Lawn Boy by Gary Paulsen
Goodreads Summary: One day I was 12 years old and broke. Then Grandma gave me Grandpa's old riding lawnmower. I set out to mow some lawns. More people wanted me to mow their lawns. And more and more. . . . One client was Arnold the stockbroker, who offered to teach me about "the beauty of capitalism. Supply and Demand. Diversify labor. Distribute the wealth." "Wealth?" I said. "It's groovy, man," said Arnold. If I'd known what was coming, I might have climbed on my mower and putted all the way home to hide in my room. But the lawn business grew and grew. So did my profits, which Arnold invested in many things. And one of them was Joey Pow the prizefighter. That's when my 12th summer got really interesting.
My thoughts: This book was totally different than our previous few read alouds, but it was so much fun! At first, my kids had a tough time following it because there is a lot of talk about investments and capitalism and stocks, but I broke it down pretty simply. When Joey Pow the boxer shows up, the book gets just plain hilarious. We loved it! 4/5 stars
How to Steal a Dog by Barbara O'Connor
Goodreads Summary: "Half of me was thinking, Georgina, don’t do this. Stealing a dog is just plain wrong. The other half of me was thinking, Georgina, you’re in a bad fix and you got to do whatever it takes to get yourself out of it."

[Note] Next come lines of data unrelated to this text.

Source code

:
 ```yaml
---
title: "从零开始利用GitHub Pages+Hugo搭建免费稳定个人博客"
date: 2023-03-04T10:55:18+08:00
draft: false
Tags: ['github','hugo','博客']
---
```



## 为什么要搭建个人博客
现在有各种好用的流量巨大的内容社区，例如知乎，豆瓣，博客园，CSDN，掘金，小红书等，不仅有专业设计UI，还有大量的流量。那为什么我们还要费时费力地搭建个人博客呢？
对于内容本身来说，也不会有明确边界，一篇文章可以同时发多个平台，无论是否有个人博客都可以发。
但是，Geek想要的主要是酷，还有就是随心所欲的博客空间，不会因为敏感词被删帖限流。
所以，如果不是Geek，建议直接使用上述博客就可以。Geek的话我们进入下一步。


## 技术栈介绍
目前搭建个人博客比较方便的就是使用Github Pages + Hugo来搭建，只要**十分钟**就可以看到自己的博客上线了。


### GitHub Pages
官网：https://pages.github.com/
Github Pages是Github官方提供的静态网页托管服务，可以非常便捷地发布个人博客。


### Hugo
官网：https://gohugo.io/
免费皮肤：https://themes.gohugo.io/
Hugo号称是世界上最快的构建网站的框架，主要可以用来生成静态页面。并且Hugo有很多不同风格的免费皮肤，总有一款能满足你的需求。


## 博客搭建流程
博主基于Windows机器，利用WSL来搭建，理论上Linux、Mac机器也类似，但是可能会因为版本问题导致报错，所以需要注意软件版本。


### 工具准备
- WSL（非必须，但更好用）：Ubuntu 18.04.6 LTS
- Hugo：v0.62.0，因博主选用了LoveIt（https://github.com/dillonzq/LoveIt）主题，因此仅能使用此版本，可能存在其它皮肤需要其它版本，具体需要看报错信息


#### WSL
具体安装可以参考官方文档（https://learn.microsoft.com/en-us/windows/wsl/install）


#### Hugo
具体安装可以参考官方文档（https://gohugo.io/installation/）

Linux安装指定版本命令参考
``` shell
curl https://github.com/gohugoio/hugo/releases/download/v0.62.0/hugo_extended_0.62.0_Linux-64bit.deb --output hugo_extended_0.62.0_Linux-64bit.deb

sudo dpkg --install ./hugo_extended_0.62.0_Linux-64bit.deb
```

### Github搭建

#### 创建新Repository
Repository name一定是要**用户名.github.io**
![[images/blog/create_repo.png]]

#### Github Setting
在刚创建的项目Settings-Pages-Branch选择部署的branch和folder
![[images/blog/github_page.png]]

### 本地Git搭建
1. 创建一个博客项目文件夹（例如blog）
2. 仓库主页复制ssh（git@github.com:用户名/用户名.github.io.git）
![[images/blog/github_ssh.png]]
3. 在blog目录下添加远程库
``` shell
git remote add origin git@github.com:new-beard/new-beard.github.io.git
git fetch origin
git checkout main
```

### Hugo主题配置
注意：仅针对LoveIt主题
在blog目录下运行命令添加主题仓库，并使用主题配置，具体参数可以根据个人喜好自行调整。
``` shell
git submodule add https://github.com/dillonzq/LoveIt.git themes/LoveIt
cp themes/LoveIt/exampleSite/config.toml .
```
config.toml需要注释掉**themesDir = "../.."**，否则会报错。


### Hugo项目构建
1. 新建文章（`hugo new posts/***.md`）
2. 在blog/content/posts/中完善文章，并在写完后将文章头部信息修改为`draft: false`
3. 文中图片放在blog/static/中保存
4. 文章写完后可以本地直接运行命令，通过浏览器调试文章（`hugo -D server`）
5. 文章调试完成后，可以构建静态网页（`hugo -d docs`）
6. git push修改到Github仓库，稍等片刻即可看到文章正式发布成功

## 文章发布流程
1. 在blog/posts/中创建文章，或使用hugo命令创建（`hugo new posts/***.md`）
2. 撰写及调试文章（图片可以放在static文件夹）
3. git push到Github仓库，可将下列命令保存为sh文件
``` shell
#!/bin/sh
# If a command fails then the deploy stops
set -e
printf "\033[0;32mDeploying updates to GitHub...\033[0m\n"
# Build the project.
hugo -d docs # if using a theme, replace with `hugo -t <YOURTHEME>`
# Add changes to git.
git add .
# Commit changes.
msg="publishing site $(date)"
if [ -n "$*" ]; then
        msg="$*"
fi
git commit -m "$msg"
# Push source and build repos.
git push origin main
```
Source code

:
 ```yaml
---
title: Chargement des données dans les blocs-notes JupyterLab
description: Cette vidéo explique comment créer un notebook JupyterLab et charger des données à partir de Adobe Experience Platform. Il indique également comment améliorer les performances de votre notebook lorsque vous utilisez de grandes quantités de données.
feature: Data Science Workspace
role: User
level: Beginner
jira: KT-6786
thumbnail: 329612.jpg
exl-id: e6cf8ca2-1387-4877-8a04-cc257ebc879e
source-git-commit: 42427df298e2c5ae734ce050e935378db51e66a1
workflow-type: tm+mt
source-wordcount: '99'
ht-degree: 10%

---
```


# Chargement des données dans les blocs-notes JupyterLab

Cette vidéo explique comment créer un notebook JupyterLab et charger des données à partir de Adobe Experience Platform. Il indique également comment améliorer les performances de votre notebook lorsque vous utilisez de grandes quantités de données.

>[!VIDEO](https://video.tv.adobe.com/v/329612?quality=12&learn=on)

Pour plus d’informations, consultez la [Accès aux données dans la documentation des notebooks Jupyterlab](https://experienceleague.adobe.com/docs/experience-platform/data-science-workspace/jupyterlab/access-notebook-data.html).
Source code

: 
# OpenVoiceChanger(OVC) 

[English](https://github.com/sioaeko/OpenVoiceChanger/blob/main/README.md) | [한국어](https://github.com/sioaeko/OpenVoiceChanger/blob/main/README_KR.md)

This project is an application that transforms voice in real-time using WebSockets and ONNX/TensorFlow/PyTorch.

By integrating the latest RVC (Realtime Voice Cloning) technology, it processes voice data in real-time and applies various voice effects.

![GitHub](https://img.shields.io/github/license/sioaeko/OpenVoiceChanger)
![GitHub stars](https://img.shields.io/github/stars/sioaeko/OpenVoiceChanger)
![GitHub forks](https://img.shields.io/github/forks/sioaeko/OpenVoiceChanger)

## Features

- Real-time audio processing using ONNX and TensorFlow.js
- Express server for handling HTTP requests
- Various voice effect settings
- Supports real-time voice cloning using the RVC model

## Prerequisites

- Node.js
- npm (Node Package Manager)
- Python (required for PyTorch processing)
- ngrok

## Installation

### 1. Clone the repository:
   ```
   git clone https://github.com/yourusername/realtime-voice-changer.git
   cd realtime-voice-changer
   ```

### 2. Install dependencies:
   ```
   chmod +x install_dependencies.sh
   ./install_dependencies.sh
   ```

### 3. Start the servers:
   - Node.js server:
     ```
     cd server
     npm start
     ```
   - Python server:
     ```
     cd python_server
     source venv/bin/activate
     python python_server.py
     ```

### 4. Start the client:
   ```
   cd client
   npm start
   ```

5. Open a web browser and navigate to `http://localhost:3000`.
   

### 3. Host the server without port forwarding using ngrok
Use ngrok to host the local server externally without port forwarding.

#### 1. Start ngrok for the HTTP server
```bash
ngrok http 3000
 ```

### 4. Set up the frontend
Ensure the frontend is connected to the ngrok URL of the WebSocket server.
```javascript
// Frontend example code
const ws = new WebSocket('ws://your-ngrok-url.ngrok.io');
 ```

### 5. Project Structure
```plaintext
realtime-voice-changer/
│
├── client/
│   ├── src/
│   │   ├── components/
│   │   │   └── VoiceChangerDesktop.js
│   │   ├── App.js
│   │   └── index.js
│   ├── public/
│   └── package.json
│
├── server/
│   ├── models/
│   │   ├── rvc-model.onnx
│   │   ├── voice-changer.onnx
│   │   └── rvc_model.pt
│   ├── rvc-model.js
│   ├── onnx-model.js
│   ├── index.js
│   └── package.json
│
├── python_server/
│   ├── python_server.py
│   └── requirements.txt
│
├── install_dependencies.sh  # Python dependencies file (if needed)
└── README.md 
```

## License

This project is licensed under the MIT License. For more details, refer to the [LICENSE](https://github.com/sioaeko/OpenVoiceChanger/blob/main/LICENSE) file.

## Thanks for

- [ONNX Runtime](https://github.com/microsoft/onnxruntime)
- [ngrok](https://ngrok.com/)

Georgina Hayes is desperate. Ever since her father left and they were evicted from their apartment, her family has been living in their car. With her mama juggling two jobs and trying to make enough money to find a place to live, Georgina is stuck looking after her younger brother, Toby. And she has her heart set on improving their situation. When Georgina spots a missing-dog poster with a reward of five hundred dollars, the solution to all her problems suddenly seems within reach. All she has to do is “borrow” the right dog and its owners are sure to offer a reward. What happens next is the last thing she expected. With unmistakable sympathy, Barbara O’Connor tells the story of a young girl struggling to see what’s right when everything else seems wrong.
My thoughts: This was a serious one; Georgina's situation is just plain heart breaking. It was kind of an eye-opener to some of my studnets to think about how some families actually do have to live in their cars and deal with very tough times. Our big focus during this book was evaluating the characters' actions. We used lots of turn and talks and voting to share opinions and make judgments about the characters. I loved the higher-order-thinking it inspired--the kids had to share their opinion and justify it with text evidence. In discussions, I had them use sentence frames to respond to each others' evaluations of the characters. It was a really sweet book that deals with some tough issues in a great way. 4/5 stars.
What books did you read aloud this school year? We are cruising through Lawn Boy Returns right now, and I'm hoping to finish it by our last day, Friday!
And now, off to *hopefully* watch the Blackhawks win!